START DATA FOR REVIEW
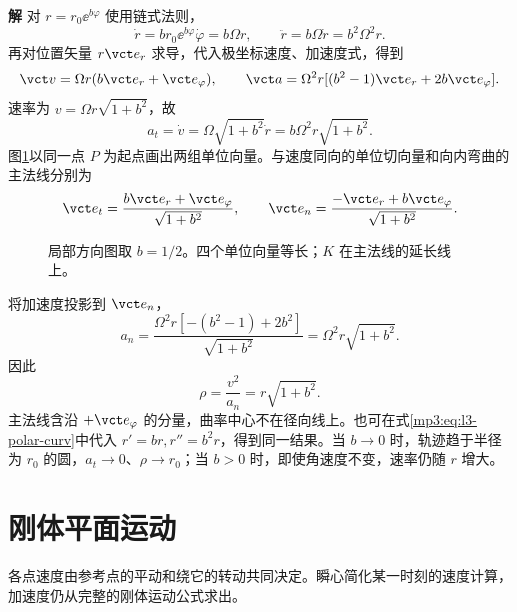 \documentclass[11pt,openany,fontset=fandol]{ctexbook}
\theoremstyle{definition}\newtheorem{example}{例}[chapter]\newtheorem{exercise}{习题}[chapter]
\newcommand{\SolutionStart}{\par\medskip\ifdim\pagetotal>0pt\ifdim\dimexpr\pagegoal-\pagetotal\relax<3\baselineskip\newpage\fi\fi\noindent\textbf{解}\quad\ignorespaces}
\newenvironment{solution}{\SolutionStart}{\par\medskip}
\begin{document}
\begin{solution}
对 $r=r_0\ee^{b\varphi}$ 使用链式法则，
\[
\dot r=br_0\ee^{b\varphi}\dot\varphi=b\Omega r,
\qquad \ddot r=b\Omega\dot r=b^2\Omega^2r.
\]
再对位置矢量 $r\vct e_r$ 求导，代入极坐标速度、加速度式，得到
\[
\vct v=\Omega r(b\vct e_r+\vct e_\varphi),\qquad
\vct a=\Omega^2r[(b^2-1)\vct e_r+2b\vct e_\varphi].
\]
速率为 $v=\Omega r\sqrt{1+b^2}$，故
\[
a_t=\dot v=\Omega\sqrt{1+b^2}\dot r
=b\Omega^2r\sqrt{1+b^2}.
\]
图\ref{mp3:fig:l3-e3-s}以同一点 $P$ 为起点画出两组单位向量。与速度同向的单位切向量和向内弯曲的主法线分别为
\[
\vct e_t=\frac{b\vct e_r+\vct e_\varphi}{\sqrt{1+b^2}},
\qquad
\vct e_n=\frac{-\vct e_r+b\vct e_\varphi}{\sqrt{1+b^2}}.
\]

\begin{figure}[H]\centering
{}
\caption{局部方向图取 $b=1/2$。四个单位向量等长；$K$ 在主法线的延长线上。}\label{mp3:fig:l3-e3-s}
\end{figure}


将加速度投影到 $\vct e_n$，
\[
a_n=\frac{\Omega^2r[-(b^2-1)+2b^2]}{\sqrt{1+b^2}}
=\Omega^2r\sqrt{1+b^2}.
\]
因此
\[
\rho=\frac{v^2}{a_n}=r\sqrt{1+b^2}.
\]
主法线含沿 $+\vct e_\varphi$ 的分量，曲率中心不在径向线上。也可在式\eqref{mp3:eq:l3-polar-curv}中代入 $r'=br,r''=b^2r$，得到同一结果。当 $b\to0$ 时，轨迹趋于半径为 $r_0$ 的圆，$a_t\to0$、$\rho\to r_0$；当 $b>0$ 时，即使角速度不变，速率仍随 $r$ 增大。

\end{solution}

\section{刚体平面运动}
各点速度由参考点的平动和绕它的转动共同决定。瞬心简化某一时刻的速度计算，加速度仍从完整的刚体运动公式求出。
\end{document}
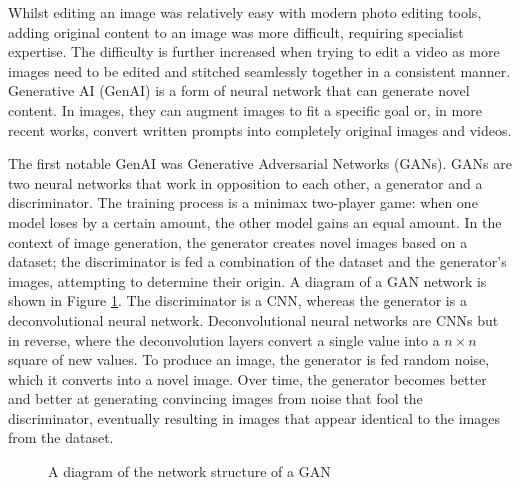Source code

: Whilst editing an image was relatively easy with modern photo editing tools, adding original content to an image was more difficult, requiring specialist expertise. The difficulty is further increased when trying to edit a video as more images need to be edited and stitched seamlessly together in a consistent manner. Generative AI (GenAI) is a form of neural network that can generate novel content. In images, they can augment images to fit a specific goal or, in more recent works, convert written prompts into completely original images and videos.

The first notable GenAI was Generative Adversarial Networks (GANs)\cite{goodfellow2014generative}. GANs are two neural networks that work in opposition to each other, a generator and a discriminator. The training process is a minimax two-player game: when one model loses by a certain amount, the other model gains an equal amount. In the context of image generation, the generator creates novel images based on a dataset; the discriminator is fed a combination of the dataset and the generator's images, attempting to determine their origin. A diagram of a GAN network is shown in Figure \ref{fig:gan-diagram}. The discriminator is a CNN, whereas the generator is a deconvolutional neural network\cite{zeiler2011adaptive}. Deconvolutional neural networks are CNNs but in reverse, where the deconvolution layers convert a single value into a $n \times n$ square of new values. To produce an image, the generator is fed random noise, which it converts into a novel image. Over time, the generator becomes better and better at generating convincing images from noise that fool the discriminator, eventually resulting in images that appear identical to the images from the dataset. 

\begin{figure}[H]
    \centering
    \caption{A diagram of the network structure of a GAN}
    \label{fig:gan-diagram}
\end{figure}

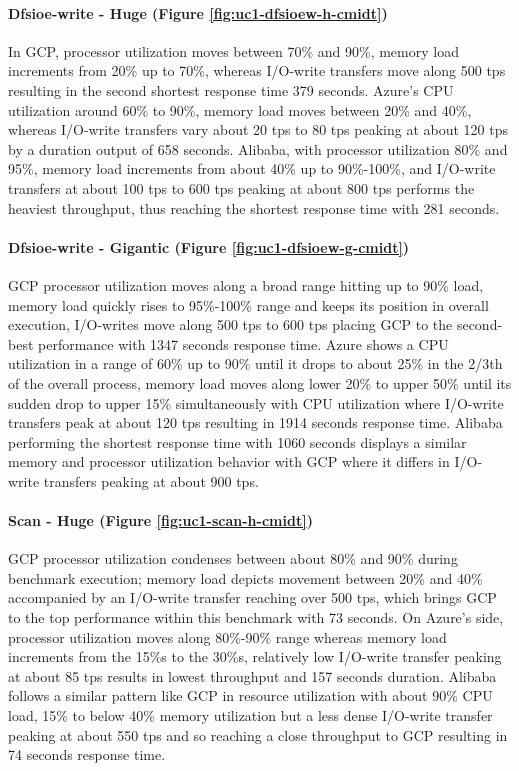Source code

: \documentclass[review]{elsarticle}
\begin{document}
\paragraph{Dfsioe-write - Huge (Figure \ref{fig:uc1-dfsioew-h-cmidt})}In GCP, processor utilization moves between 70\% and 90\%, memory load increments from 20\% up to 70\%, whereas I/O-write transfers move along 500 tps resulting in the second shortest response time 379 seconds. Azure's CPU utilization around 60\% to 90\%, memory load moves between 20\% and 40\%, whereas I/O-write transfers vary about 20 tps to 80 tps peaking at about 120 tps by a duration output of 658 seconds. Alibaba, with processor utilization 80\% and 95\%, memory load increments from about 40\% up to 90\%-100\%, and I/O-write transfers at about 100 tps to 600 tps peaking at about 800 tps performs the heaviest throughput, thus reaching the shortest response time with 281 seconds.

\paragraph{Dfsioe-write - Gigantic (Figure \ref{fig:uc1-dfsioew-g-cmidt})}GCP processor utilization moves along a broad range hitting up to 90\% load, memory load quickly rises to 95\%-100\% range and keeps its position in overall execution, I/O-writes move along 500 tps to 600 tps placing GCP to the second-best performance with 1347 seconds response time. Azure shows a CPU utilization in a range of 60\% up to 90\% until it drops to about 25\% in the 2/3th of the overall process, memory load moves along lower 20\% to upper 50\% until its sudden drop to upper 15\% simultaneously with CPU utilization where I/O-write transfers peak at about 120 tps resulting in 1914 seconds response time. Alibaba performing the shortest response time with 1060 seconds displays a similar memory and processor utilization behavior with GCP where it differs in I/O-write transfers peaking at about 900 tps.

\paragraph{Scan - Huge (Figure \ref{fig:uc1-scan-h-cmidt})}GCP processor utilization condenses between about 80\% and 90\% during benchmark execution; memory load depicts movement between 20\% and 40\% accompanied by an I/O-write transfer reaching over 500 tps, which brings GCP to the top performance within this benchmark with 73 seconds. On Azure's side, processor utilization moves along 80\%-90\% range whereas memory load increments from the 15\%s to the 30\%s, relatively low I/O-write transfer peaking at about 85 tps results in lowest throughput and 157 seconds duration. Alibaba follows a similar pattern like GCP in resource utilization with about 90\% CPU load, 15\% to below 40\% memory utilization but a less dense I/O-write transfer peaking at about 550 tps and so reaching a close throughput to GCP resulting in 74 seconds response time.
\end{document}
END DATA FOR REVIEW
Tally the lines above with "throughput", please; number only.

> [WRITTEN ANSWER]
2